It is so easy for you to sit there in your house, near or far, and judge me and my circumstances.
You don’t call.
You don’t text.
You don’t write.
You know nothing about me, my family or what is happening in our lives. Yet, you think you can judge me and you think you know what’s best for me.
Why is that?
How can you possibly know what is best for me when you don’t speak with me? You barely make an effort to communicate, to ask me how I am doing, yet you think you know what I need.
On top of this, you advise others they are enabling me.
That makes no sense.
Furthermore, you have given others ultimatums. Advising them they cannot have a relationship with you AND me.
You can’t be serious. There must be some mistake because asking my family and friends to choose between you and me is asinine. On top of this, upon confrontation, you denied your actions.
Your pathetic attempt at deceit is embarrassing.
Telling people they are sitting on the fence and must choose a side.

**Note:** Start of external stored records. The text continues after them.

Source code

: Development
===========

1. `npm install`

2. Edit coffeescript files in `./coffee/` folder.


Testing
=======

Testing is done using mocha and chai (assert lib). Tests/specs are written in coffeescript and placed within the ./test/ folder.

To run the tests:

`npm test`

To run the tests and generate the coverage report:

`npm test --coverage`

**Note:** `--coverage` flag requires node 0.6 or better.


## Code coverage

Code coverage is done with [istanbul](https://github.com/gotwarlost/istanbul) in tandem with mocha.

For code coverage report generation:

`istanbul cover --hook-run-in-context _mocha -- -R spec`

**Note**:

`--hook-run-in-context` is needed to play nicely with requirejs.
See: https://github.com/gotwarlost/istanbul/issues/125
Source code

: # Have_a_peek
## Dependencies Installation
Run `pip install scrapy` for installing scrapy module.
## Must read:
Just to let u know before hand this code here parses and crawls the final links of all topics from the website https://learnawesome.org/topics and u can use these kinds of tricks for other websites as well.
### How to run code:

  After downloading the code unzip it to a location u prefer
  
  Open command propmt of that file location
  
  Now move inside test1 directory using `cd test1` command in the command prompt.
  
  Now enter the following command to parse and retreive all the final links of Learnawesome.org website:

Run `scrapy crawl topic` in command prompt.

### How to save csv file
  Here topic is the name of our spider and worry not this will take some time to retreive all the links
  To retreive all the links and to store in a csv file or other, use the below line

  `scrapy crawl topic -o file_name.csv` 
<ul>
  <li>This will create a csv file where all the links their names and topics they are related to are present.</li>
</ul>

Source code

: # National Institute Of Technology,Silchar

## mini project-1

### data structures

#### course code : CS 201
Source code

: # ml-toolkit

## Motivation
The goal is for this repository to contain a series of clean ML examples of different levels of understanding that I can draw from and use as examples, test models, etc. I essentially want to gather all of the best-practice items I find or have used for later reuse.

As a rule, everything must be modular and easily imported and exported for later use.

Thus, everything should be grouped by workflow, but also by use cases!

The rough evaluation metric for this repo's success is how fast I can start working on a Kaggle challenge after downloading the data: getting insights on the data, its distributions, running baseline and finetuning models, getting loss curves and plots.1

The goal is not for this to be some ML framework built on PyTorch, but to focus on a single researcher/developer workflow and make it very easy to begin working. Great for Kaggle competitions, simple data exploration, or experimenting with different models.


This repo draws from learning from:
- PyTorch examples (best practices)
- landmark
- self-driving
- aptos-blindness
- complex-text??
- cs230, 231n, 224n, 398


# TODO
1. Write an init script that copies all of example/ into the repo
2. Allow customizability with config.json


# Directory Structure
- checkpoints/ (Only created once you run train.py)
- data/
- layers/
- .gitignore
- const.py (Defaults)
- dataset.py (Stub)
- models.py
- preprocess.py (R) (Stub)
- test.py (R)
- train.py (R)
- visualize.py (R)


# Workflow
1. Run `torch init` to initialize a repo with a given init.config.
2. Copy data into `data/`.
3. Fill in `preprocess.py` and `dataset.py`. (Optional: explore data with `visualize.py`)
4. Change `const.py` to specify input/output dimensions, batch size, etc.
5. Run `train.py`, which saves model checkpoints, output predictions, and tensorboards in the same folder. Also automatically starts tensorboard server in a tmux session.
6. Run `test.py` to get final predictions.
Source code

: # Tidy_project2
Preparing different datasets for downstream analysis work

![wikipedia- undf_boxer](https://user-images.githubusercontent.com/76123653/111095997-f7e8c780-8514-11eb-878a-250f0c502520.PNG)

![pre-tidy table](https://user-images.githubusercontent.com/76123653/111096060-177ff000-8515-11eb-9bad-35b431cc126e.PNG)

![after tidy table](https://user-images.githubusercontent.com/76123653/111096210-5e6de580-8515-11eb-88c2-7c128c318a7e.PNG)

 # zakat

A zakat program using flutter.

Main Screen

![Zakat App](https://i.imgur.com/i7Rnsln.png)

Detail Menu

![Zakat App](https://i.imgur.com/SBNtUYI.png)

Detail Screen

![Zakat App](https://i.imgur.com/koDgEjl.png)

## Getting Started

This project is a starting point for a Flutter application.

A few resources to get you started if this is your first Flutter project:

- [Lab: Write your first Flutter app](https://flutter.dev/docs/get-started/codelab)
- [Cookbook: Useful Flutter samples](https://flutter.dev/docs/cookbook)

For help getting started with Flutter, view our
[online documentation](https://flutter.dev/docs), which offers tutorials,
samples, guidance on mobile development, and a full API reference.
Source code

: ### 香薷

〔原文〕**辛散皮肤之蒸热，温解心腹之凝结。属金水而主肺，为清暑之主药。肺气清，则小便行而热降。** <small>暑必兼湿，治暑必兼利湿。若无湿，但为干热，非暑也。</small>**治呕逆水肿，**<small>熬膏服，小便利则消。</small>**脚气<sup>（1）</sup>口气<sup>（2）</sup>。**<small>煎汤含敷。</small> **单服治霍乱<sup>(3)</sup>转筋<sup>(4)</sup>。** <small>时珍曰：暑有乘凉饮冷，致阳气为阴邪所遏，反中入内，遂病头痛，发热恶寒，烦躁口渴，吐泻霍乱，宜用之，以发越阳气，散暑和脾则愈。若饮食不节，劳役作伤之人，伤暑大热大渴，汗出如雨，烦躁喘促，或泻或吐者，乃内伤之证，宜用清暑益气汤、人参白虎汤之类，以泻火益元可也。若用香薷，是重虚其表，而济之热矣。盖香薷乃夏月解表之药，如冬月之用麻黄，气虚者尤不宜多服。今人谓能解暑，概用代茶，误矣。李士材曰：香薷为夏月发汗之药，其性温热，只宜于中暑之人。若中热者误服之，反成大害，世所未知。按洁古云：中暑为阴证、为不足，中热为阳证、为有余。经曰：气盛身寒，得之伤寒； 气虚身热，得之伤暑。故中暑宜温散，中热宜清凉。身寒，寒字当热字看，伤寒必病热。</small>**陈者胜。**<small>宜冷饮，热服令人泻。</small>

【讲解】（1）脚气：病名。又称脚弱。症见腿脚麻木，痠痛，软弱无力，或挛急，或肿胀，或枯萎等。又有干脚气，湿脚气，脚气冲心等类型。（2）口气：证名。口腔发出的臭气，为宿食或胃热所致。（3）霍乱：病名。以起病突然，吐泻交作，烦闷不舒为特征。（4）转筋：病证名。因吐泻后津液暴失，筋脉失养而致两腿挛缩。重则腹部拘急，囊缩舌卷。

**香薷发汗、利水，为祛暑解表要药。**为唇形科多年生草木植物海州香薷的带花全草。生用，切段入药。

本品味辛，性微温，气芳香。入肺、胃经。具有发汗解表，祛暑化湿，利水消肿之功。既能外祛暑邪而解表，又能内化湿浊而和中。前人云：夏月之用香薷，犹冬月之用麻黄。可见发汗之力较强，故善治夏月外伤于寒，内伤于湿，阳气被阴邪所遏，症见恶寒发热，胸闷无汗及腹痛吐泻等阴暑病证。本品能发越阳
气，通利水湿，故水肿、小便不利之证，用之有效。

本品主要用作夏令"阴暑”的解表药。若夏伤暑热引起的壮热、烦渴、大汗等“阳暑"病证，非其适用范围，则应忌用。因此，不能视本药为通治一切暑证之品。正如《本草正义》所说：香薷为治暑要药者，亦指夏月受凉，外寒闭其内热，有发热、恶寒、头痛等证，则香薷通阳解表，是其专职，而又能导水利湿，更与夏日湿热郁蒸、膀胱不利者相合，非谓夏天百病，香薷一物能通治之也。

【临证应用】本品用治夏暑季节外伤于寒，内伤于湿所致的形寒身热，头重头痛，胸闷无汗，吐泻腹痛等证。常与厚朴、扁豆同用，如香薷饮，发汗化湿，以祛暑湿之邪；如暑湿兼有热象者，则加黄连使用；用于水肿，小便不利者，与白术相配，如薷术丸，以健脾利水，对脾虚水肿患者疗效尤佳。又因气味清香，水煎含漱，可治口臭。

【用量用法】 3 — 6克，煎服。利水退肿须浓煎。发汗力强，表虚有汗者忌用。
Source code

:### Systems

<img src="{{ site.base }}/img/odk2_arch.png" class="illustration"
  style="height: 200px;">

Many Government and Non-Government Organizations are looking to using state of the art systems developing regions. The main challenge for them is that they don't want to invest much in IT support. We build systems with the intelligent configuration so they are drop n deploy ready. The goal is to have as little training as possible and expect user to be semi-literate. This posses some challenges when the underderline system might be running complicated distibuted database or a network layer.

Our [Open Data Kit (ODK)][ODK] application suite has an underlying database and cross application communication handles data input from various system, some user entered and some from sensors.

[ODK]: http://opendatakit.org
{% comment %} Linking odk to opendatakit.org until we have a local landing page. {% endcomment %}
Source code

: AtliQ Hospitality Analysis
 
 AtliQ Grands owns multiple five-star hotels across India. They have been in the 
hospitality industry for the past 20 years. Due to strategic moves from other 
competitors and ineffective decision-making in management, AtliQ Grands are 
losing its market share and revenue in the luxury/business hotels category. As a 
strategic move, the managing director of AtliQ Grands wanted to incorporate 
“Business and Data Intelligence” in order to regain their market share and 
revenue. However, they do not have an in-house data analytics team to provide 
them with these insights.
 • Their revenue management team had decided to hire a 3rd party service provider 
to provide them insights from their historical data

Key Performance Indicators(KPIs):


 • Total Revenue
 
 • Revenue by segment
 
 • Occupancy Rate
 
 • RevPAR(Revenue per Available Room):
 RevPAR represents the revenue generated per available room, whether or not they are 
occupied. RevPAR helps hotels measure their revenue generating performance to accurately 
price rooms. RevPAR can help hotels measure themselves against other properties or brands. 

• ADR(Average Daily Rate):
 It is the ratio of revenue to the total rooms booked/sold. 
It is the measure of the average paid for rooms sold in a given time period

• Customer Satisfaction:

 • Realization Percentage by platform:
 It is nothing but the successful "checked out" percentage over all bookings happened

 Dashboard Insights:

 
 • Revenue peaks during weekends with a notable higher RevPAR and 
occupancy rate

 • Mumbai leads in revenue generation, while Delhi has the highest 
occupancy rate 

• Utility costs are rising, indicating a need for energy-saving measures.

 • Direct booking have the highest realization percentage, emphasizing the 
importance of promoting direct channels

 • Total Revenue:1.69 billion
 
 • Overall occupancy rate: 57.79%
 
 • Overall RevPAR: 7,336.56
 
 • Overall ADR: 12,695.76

You are building walls. Barriers. You are doing yourself and your family a disservice.
But, you are blind to it.
Sitting upon your high horse thinking you know of what you speak.
You couldn’t be further from the truth.
You are failing beyond measure.
You must be so jealous.
Forcing individuals to choose.
A weak hand instigates such nonsense.
The green eyed monster has a grip on you and your behaviour is embarrassing. I am embarrassed for you. I am ashamed of your behaviour. Such an epic failure. Very disappointing.
It has to be jealousy and insecurity.
There are people here who have relationships with my children. Who are close to me. Who I confide in. We support one another. It is not one sided. There is no enabling going on. It is called a reciprocal friendship. We are there for each other. They have active roles in my life that you don’t.
Oh…and you there, yes you. You are probably thinking this doesn’t apply to you. That it only applies to one person. That is not accurate. This may indeed apply to you. I have heard all of your judgement too. The comments whispered behind closed doors. Careful to ensure I don’t find out.
There are no secrets in this family.
The walls have ears.
I don’t take kindly to ultimatums. Hearing you are forcing others to turn their back on me. How childish. Such nonsense is usually restricted to the playground. You are an epic disappointment. I thought so highly of you. I thought we were friends. I thought I could trust you.
I was wrong.
Upon your return to reality, there will be no fanfare. No door for you to walk in. You have built this wall. You can figure out how to tear it down and rebuild the relationships you have squandered out of your jealousy, fear and insecurity.
© The Flip of the Switch, March 2016.